On 12 September the European Parliament approved the directive to update the rules on copyright in the European Union. The directive had already been discussed and rejected last July, but has been resubmitted updated and modified in some parts. As has been approved, the law provides that internet services, i.e. websites, social networks, online platforms, but also messaging chats, will have to pay a fee to publishers to use their contents. The directive has come to an end after months of debate that have seen two distinct voices of web actors stand out: on the one hand online platforms (like Google or Facebook) that claim to do the interests of publishers, increasing web traffic to of the online published news; on the other hand the publishers themselves, who instead accuse the platforms of exploiting their contents without offering any form of compensation in return.
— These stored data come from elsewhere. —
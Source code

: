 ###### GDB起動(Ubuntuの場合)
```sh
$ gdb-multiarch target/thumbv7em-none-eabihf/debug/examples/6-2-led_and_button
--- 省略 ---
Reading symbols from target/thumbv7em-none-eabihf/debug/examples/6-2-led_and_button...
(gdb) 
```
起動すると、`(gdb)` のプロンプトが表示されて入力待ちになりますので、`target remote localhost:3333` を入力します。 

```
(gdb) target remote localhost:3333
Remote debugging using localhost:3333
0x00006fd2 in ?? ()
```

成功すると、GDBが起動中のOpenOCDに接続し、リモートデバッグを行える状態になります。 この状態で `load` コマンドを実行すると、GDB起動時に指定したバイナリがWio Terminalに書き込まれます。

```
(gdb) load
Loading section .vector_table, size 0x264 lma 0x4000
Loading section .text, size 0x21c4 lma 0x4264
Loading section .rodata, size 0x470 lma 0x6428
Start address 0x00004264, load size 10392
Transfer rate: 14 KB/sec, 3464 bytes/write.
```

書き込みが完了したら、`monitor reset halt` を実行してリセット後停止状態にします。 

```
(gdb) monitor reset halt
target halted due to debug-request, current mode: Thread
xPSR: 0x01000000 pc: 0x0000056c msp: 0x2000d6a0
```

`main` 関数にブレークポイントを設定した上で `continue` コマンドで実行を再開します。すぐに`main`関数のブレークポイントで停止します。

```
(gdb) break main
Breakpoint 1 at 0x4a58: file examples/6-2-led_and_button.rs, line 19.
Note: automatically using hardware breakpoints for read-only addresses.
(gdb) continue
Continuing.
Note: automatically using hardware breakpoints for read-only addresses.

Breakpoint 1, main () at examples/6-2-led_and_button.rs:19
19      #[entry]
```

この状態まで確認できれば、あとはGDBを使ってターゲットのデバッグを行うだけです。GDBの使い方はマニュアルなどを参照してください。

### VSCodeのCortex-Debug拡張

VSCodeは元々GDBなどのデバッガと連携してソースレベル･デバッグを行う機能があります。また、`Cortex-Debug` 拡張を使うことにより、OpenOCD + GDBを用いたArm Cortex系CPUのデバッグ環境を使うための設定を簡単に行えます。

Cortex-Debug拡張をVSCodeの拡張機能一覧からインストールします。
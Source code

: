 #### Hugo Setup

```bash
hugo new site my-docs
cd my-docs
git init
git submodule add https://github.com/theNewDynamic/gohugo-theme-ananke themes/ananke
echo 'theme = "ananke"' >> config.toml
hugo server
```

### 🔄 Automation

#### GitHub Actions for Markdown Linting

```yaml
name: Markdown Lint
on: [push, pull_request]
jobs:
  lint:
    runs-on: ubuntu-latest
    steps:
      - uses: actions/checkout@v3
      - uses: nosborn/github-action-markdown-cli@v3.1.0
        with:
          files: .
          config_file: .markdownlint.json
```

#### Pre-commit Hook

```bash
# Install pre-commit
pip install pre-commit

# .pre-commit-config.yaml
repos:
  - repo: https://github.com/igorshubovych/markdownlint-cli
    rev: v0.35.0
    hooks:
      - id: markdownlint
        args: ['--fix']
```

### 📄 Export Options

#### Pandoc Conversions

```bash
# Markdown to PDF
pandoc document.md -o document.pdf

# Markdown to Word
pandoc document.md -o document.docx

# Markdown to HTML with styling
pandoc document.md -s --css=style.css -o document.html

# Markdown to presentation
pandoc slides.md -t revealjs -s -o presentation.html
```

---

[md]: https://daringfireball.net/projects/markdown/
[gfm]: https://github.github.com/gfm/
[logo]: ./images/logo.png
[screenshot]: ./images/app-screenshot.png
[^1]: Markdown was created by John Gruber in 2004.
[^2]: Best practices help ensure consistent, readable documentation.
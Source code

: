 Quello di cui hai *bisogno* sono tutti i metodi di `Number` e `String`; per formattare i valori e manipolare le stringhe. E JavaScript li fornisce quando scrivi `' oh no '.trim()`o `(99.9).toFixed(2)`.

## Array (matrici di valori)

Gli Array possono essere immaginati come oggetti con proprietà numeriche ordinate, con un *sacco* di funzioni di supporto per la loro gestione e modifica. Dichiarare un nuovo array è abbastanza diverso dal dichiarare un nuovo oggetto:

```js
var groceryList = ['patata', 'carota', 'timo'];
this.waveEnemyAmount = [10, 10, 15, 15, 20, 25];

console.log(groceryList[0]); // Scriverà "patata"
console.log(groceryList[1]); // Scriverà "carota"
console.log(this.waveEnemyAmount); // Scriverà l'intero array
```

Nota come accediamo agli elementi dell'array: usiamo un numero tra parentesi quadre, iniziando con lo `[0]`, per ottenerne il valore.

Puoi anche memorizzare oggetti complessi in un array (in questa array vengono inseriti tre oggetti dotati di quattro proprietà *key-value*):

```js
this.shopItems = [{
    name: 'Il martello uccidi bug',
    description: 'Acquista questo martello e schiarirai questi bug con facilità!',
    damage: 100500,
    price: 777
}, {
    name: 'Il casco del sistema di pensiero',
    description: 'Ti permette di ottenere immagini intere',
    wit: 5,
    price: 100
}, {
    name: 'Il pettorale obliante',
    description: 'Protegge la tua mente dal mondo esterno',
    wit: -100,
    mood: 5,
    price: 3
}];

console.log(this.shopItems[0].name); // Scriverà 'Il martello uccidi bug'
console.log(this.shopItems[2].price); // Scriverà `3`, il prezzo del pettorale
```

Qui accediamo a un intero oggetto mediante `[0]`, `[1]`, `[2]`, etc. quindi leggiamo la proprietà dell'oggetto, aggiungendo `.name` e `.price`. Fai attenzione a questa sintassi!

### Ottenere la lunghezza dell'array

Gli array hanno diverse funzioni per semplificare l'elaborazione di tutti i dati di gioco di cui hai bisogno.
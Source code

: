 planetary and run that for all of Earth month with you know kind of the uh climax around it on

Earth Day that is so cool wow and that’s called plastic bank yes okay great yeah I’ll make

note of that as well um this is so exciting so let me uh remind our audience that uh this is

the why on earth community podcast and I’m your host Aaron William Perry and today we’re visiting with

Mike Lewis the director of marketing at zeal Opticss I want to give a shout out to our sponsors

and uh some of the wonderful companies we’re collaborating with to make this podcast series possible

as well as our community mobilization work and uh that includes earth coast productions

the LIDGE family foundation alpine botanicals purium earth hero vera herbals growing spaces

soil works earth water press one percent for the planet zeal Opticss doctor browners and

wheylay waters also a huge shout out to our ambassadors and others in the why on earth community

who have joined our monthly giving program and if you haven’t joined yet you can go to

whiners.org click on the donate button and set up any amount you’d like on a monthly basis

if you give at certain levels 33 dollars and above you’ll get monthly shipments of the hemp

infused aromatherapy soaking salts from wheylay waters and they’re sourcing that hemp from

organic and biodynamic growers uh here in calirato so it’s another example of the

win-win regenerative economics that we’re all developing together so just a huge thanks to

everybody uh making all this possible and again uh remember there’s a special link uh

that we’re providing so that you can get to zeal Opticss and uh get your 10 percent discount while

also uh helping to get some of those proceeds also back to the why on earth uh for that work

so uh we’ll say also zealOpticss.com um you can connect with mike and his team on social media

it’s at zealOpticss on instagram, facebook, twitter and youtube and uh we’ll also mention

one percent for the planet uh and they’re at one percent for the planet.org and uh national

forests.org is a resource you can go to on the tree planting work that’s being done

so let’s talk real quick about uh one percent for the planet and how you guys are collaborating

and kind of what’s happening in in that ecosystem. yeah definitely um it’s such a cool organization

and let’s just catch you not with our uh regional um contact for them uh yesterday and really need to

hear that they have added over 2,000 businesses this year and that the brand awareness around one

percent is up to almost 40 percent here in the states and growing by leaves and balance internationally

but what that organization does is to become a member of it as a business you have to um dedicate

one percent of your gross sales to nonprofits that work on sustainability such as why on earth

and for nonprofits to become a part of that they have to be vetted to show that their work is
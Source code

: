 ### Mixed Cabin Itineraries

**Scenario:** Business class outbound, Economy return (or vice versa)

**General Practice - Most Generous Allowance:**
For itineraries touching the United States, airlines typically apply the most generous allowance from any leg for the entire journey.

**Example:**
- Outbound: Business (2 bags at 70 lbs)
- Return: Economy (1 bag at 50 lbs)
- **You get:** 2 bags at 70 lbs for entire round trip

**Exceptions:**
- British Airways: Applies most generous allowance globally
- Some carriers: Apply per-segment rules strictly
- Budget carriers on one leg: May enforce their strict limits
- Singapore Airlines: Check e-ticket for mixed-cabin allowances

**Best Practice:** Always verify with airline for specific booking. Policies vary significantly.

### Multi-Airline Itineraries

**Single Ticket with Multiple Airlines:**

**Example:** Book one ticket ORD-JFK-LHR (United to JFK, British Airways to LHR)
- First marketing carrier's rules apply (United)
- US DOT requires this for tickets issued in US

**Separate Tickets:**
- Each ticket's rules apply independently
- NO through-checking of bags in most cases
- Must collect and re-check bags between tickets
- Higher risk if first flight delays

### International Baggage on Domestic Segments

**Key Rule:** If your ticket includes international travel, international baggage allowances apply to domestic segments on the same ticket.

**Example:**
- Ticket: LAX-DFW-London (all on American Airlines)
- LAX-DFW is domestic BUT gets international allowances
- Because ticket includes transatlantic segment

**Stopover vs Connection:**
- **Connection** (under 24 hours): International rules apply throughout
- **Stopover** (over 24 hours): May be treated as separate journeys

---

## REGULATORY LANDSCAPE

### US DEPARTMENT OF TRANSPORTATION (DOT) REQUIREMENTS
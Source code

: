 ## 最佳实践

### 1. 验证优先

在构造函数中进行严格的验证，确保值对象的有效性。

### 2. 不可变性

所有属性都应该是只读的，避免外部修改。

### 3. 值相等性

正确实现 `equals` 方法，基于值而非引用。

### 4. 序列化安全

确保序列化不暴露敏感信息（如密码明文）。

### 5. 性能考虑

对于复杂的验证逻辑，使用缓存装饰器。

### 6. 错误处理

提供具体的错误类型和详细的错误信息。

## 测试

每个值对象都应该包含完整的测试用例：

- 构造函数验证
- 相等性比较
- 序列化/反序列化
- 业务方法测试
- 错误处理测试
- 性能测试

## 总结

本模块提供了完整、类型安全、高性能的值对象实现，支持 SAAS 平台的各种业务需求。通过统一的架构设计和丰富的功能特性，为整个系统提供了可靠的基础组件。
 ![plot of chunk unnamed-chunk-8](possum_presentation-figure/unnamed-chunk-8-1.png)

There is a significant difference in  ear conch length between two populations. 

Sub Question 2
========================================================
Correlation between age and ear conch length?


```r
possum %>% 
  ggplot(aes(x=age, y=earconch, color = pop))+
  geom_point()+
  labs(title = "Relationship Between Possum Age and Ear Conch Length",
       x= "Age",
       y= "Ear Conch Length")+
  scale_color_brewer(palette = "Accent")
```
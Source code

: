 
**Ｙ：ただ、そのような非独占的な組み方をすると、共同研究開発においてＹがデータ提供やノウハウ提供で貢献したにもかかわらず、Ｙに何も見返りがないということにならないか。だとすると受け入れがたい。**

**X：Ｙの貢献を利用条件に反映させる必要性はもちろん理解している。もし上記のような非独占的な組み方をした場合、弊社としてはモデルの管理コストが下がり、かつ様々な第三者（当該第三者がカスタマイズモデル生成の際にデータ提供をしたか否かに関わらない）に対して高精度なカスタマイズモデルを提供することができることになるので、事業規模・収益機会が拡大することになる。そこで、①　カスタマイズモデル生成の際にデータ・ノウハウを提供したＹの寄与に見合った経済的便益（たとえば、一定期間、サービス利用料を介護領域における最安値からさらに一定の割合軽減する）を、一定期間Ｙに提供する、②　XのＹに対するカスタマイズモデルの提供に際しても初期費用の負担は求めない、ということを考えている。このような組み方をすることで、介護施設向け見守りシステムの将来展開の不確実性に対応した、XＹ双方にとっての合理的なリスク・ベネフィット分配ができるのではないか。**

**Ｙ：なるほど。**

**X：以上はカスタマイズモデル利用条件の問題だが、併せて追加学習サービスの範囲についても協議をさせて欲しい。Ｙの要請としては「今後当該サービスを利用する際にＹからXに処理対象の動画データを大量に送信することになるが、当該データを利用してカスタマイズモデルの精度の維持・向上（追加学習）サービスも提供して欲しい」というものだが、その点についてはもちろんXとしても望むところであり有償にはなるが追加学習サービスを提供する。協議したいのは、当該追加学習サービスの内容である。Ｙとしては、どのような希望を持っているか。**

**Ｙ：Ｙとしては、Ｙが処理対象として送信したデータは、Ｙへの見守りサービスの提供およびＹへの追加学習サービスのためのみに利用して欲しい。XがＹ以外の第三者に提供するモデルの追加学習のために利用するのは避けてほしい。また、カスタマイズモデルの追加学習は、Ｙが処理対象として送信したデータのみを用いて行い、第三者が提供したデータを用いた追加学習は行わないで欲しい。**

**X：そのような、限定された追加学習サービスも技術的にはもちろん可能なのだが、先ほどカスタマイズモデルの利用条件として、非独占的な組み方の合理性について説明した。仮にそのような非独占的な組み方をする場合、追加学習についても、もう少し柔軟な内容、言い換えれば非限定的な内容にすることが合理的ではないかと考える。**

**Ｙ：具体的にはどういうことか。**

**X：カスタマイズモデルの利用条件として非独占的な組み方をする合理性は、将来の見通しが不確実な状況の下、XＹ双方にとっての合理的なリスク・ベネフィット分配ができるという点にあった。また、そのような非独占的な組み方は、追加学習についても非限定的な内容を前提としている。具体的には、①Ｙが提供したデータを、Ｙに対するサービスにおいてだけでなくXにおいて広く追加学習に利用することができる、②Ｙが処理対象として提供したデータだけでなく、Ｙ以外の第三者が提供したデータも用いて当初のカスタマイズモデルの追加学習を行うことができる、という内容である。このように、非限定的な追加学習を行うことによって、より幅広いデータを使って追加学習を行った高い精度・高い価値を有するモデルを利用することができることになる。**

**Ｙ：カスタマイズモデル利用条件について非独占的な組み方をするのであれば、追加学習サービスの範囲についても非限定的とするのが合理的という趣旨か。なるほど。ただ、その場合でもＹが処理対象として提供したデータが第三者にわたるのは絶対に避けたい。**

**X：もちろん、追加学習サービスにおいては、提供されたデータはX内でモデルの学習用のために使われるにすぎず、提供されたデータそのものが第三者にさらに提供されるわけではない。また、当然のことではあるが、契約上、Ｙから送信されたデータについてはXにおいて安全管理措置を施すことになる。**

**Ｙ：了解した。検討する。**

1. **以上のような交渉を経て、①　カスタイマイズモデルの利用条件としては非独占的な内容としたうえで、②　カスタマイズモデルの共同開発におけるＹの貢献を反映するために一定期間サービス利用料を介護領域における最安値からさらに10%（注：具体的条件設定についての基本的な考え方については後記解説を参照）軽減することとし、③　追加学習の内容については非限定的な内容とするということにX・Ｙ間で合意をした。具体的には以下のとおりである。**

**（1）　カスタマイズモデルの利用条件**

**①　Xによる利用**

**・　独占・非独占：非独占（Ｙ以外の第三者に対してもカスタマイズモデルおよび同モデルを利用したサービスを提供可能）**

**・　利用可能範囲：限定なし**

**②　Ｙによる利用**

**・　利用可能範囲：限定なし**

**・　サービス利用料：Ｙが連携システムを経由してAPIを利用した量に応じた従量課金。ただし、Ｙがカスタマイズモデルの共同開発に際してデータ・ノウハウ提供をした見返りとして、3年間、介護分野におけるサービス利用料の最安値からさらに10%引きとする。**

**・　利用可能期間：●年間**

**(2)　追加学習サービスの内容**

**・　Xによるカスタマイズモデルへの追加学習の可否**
Who do you think is right?
First detected in 2001, Fast Radio Burst, or FRBs, come from an unknown extragalactic source and concentrate an emission of energy equal to that of hundreds of millions of stars like the Sun in a few milliseconds. The causes of this phenomenon are still unknown: for some scholars may be due to the explosion of black holes millions of light years from us, but someone has gone so far as to say that behind the FRB there would be the aliens. A new research could finally shed light on the mystery: some researchers at the University of Berkeley, in fact, managed to train an artificial intelligence system using data from previously recorded phenomena to find new FRBs. For now, the results have been encouraging: “This work is exciting not just because it helps us understand the dynamic behavior of fast radio bursts in more detail, but also because of the promise it shows for using machine learning to detect signals missed by classical algorithms”, Said Andrew Siemion, director of the SETI Research Center in Berkeley.
On Wednesday, September 12, four YouTube accounts related to the Syrian regime of Bashar al-Assad were blocked: PresidecyCy, which published pro-Assad content, the account promoting the Syrian Ministry of Defense, and two accounts owned by the Syrian Arab News Agency (SANA). In a statement, a Youtube spokesperson explained: “YouTube complies with all applicable sanctions and trade compliance laws — including with respect to content created and uploaded by restricted entities. If we find that an account violates our Terms of Service or Community Guidelines, we disable it.” The decision to block the accounts arrives a few weeks after the release of a TomoNews US video where it was assumed that some videos of the Syrian government accounts may have generated advertising revenue, thus in violation of US sanctions against the Syrian regime.